Task item ▸ Skip the images and copy each record exactly as written.

#### Data extracts ####

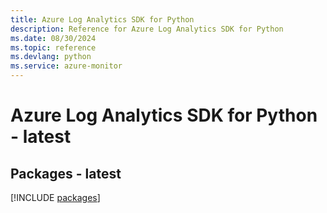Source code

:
 ```yaml
---
title: Azure Log Analytics SDK for Python
description: Reference for Azure Log Analytics SDK for Python
ms.date: 08/30/2024
ms.topic: reference
ms.devlang: python
ms.service: azure-monitor
---
```

# Azure Log Analytics SDK for Python - latest
## Packages - latest
[!INCLUDE [packages](log-analytics-index.md)]
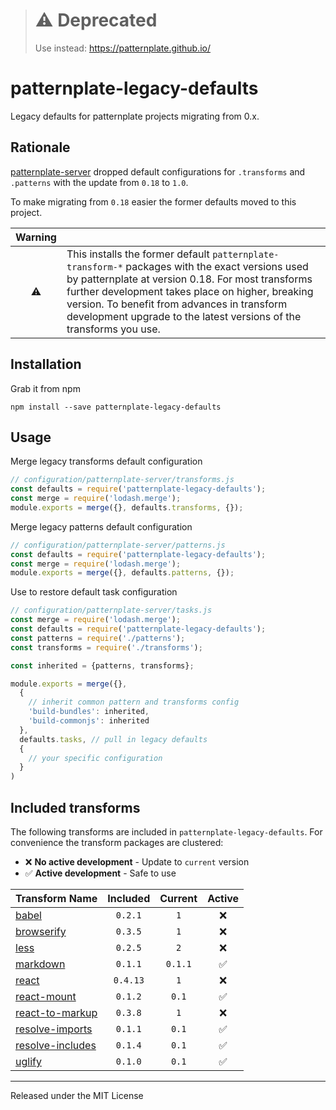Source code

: > # ⚠️ Deprecated
> Use instead: https://patternplate.github.io/

# patternplate-legacy-defaults

Legacy defaults for patternplate projects migrating from 0.x.

## Rationale

[patternplate-server][1] dropped default configurations
for `.transforms` and `.patterns` with the update from `0.18` to `1.0`.

To make migrating from `0.18` easier the former defaults moved to this project.

| Warning   |     |
|:---------:|:----|
| :warning: | This installs the former default `patternplate-transform-*` packages with the exact versions used by patternplate at version 0.18. For most transforms further development takes place on higher, breaking version. To benefit from advances in transform development upgrade to the latest versions of the transforms you use. |

## Installation

Grab it from npm

```
npm install --save patternplate-legacy-defaults
```

## Usage

Merge legacy transforms default configuration

```js
// configuration/patternplate-server/transforms.js
const defaults = require('patternplate-legacy-defaults');
const merge = require('lodash.merge');
module.exports = merge({}, defaults.transforms, {});
```

Merge legacy patterns default configuration

```js
// configuration/patternplate-server/patterns.js
const defaults = require('patternplate-legacy-defaults');
const merge = require('lodash.merge');
module.exports = merge({}, defaults.patterns, {});
```

Use to restore default task configuration

```js
// configuration/patternplate-server/tasks.js
const merge = require('lodash.merge');
const defaults = require('patternplate-legacy-defaults');
const patterns = require('./patterns');
const transforms = require('./transforms');

const inherited = {patterns, transforms};

module.exports = merge({},
  {
    // inherit common pattern and transforms config
    'build-bundles': inherited,
    'build-commonjs': inherited
  },
  defaults.tasks, // pull in legacy defaults
  {
    // your specific configuration
  }
)
```

## Included transforms

The following transforms are included in `patternplate-legacy-defaults`. For convenience the transform packages are clustered:

*  :x: **No active development** - Update to `current` version
*  :white_check_mark: **Active development** - Safe to use 

| Transform Name   | Included | Current | Active |
|:-----------------|:--------:|:-------:|:------:|
| [babel][babel] | `0.2.1`  | `1` | :x: |
| [browserify][browserify]   | `0.3.5` | `1` | :x: |
| [less][less] | `0.2.5` | `2` | :x: |
| [markdown][markdown] | `0.1.1` | `0.1.1` | :white_check_mark: |
| [react][react] | `0.4.13` | `1` | :x: |
| [react-mount][react-mount] | `0.1.2` | `0.1` | :white_check_mark: |
| [react-to-markup][react-to-markup] | `0.3.8` | `1` | :x: |
| [resolve-imports][resolve-imports] | `0.1.1` | `0.1` | :white_check_mark: |
| [resolve-includes][resolve-includes] | `0.1.4` | `0.1` | :white_check_mark: |
| [uglify][uglify] | `0.1.0` | `0.1` | :white_check_mark: |



---
Released under the MIT License

[1]: https://github.com/sinnerschrader/patternplate-server
[babel]: https://github.com/sinnerschrader/patternplate-transform-babel
[browserify]: https://github.com/sinnerschrader/patternplate-transform-browserify
[less]: https://github.com/sinnerschrader/patternplate-transform-less
[markdown]: https://github.com/sinnerschrader/patternplate-transform-markdown
[react]: https://github.com/sinnerschrader/patternplate-transform-react
[react-mount]: https://github.com/sinnerschrader/patternplate-transform-react-mount
[react-to-markup]: https://github.com/sinnerschrader/patternplate-transform-react-to-markup
[resolve-imports]: https://github.com/sinnerschrader/patternplate-transform-resolve-imports
[resolve-includes]: https://github.com/sinnerschrader/patternplate-transform-resolve-includes
[uglify]: https://github.com/sinnerschrader/patternplate-transform-uglify
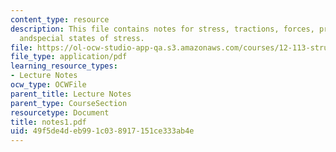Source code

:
 ```yaml
---
content_type: resource
description: This file contains notes for stress, tractions, forces, principal stresses,
  andspecial states of stress.
file: https://ol-ocw-studio-app-qa.s3.amazonaws.com/courses/12-113-structural-geology-fall-2005/49f5de4deb991c038917151ce333ab4e_notes1.pdf
file_type: application/pdf
learning_resource_types:
- Lecture Notes
ocw_type: OCWFile
parent_title: Lecture Notes
parent_type: CourseSection
resourcetype: Document
title: notes1.pdf
uid: 49f5de4d-eb99-1c03-8917-151ce333ab4e
---
```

####

Result below ▸
Source code

:
 ```yaml
---
title: Azure Log Analytics SDK for Python
description: Reference for Azure Log Analytics SDK for Python
ms.date: 08/30/2024
ms.topic: reference
ms.devlang: python
ms.service: azure-monitor
---
```

# Azure Log Analytics SDK for Python - latest
## Packages - latest
[!INCLUDE [packages](log-analytics-index.md)]
Source code

: > # ⚠️ Deprecated
> Use instead: https://patternplate.github.io/

# patternplate-legacy-defaults

Legacy defaults for patternplate projects migrating from 0.x.

## Rationale

[patternplate-server][1] dropped default configurations
for `.transforms` and `.patterns` with the update from `0.18` to `1.0`.

To make migrating from `0.18` easier the former defaults moved to this project.

| Warning   |     |
|:---------:|:----|
| :warning: | This installs the former default `patternplate-transform-*` packages with the exact versions used by patternplate at version 0.18. For most transforms further development takes place on higher, breaking version. To benefit from advances in transform development upgrade to the latest versions of the transforms you use. |

## Installation

Grab it from npm

```
npm install --save patternplate-legacy-defaults
```

## Usage

Merge legacy transforms default configuration

```js
// configuration/patternplate-server/transforms.js
const defaults = require('patternplate-legacy-defaults');
const merge = require('lodash.merge');
module.exports = merge({}, defaults.transforms, {});
```

Merge legacy patterns default configuration

```js
// configuration/patternplate-server/patterns.js
const defaults = require('patternplate-legacy-defaults');
const merge = require('lodash.merge');
module.exports = merge({}, defaults.patterns, {});
```

Use to restore default task configuration

```js
// configuration/patternplate-server/tasks.js
const merge = require('lodash.merge');
const defaults = require('patternplate-legacy-defaults');
const patterns = require('./patterns');
const transforms = require('./transforms');

const inherited = {patterns, transforms};

module.exports = merge({},
  {
    // inherit common pattern and transforms config
    'build-bundles': inherited,
    'build-commonjs': inherited
  },
  defaults.tasks, // pull in legacy defaults
  {
    // your specific configuration
  }
)
```

## Included transforms

The following transforms are included in `patternplate-legacy-defaults`. For convenience the transform packages are clustered:

*  :x: **No active development** - Update to `current` version
*  :white_check_mark: **Active development** - Safe to use 

| Transform Name   | Included | Current | Active |
|:-----------------|:--------:|:-------:|:------:|
| [babel][babel] | `0.2.1`  | `1` | :x: |
| [browserify][browserify]   | `0.3.5` | `1` | :x: |
| [less][less] | `0.2.5` | `2` | :x: |
| [markdown][markdown] | `0.1.1` | `0.1.1` | :white_check_mark: |
| [react][react] | `0.4.13` | `1` | :x: |
| [react-mount][react-mount] | `0.1.2` | `0.1` | :white_check_mark: |
| [react-to-markup][react-to-markup] | `0.3.8` | `1` | :x: |
| [resolve-imports][resolve-imports] | `0.1.1` | `0.1` | :white_check_mark: |
| [resolve-includes][resolve-includes] | `0.1.4` | `0.1` | :white_check_mark: |
| [uglify][uglify] | `0.1.0` | `0.1` | :white_check_mark: |



---
Released under the MIT License

[1]: https://github.com/sinnerschrader/patternplate-server
[babel]: https://github.com/sinnerschrader/patternplate-transform-babel
[browserify]: https://github.com/sinnerschrader/patternplate-transform-browserify
[less]: https://github.com/sinnerschrader/patternplate-transform-less
[markdown]: https://github.com/sinnerschrader/patternplate-transform-markdown
[react]: https://github.com/sinnerschrader/patternplate-transform-react
[react-mount]: https://github.com/sinnerschrader/patternplate-transform-react-mount
[react-to-markup]: https://github.com/sinnerschrader/patternplate-transform-react-to-markup
[resolve-imports]: https://github.com/sinnerschrader/patternplate-transform-resolve-imports
[resolve-includes]: https://github.com/sinnerschrader/patternplate-transform-resolve-includes
[uglify]: https://github.com/sinnerschrader/patternplate-transform-uglify
Source code

:
 ```yaml
---
content_type: resource
description: This file contains notes for stress, tractions, forces, principal stresses,
  andspecial states of stress.
file: https://ol-ocw-studio-app-qa.s3.amazonaws.com/courses/12-113-structural-geology-fall-2005/49f5de4deb991c038917151ce333ab4e_notes1.pdf
file_type: application/pdf
learning_resource_types:
- Lecture Notes
ocw_type: OCWFile
parent_title: Lecture Notes
parent_type: CourseSection
resourcetype: Document
title: notes1.pdf
uid: 49f5de4d-eb99-1c03-8917-151ce333ab4e
---
```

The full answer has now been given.